After finding the line with "(Appearance / Actions)" in the data below, set down exactly each line through the one with "In this chapter, we", inclusive, and stop there.
*** Information supplied Section Begins ***
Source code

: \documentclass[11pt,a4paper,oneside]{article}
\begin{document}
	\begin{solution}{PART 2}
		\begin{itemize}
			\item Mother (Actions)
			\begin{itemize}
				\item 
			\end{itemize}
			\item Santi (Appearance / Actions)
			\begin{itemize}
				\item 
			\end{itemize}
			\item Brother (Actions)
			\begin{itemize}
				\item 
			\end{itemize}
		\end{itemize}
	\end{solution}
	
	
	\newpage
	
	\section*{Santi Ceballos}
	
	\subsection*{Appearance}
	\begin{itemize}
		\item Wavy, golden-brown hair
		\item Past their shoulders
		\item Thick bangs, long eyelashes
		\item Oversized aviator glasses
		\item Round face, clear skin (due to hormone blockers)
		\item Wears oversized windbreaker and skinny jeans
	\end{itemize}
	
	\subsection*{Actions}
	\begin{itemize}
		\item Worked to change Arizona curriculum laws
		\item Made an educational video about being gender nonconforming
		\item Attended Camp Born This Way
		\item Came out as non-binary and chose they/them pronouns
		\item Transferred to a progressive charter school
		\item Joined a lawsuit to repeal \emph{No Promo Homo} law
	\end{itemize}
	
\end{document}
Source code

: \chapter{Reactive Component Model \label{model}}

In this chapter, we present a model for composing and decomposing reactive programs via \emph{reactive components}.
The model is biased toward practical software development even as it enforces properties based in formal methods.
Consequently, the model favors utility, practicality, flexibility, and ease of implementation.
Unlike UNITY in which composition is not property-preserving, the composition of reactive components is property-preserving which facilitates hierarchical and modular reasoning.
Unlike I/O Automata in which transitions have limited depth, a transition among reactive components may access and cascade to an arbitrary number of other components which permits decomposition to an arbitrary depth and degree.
*** Information supplied Section Ends ***
Written solution:
			\item Santi (Appearance / Actions)
			\begin{itemize}
				\item 
			\end{itemize}
			\item Brother (Actions)
			\begin{itemize}
				\item 
			\end{itemize}
		\end{itemize}
	\end{solution}
	
	
	\newpage
	
	\section*{Santi Ceballos}
	
	\subsection*{Appearance}
	\begin{itemize}
		\item Wavy, golden-brown hair
		\item Past their shoulders
		\item Thick bangs, long eyelashes
		\item Oversized aviator glasses
		\item Round face, clear skin (due to hormone blockers)
		\item Wears oversized windbreaker and skinny jeans
	\end{itemize}
	
	\subsection*{Actions}
	\begin{itemize}
		\item Worked to change Arizona curriculum laws
		\item Made an educational video about being gender nonconforming
		\item Attended Camp Born This Way
		\item Came out as non-binary and chose they/them pronouns
		\item Transferred to a progressive charter school
		\item Joined a lawsuit to repeal \emph{No Promo Homo} law
	\end{itemize}
	
\end{document}
Source code

: \chapter{Reactive Component Model \label{model}}

In this chapter, we present a model for composing and decomposing reactive programs via \emph{reactive components}.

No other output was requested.